*PROBLEM STATEMENT:* Find the number of lines in these records where the word "github" appears. Reply with that number and nothing more.

*DATA RECORDS:*
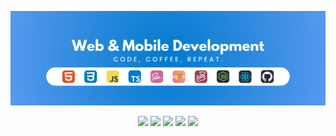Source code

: ![Banner](https://github.com/vitor-albergaria/vitor-albergaria/blob/main/src/assets/images/banner.png)


<div align="center">
  <a href="https://www.linkedin.com/in/vitoralbergaria/" target="_blank"><img src="https://img.shields.io/badge/-LinkedIn-0277BD?style=for-the-badge&logoColor=white" target="_blank"></a>
  <a href="https://vitor-albergaria.github.io/vitor-albergaria/" target="_blank"><img src="https://img.shields.io/badge/-Portfólio-F0DB4F?style=for-the-badge&logoColor=white" target="_blank"></a>
  <a href="https://vitor-albergaria.github.io/shiba-ui-core/" target="_blank"><img src="https://img.shields.io/badge/-Storybook-ED4968?style=for-the-badge&logoColor=white" target="_blank"></a>
  <a href="https://www.figma.com/design/OE4BUqiI4sLNfmQiKNA2MJ/Vitor-Abergaria---Web-%26-Mobile?node-id=2-2&p=f&t=t93RKriLxDNn6RuR-0" target="_blank"><img src="https://img.shields.io/badge/-Figma-0EB75A?style=for-the-badge&logoColor=white" target="_blank"></a>
  <a href="https://www.npmjs.com/~vitor-albergaria" target="_blank"><img src="https://img.shields.io/badge/-NPMjs-C33336?style=for-the-badge&logoColor=white" target="_blank"></a>
</div>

*EXERCISE RESULT:* 3